====== RECORDS PROVIDED ======

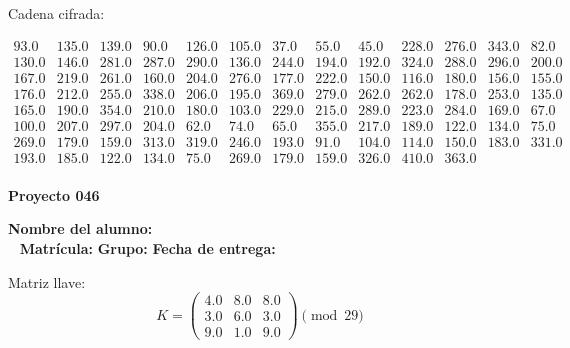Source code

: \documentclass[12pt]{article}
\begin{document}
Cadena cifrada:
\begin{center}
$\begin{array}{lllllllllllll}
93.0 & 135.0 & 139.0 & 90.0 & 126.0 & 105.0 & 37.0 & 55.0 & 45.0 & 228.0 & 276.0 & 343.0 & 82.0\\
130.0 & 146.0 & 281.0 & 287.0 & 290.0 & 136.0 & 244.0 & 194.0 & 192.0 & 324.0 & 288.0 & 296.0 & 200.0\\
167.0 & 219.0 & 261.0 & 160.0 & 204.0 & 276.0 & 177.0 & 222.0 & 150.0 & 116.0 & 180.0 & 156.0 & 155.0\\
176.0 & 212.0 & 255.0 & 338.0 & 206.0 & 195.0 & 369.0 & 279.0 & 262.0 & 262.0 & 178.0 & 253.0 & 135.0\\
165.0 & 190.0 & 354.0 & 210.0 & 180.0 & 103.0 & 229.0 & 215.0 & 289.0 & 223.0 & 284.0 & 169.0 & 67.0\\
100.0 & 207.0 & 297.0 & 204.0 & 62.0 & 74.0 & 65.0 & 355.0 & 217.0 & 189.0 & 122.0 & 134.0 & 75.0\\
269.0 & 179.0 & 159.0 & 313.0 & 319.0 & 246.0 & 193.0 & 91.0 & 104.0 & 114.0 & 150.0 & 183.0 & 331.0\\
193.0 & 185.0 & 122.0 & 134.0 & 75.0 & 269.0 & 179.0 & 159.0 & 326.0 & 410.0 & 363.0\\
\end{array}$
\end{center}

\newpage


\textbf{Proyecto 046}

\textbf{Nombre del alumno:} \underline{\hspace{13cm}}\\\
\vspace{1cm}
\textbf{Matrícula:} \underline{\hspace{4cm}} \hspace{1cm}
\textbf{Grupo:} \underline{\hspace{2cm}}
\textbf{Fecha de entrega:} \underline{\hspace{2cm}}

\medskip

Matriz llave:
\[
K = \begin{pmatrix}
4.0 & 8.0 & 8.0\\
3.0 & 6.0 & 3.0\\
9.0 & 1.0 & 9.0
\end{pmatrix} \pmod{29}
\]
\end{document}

======

The word "textbf" occurs on some lines of the data. Give the number of those lines only.

5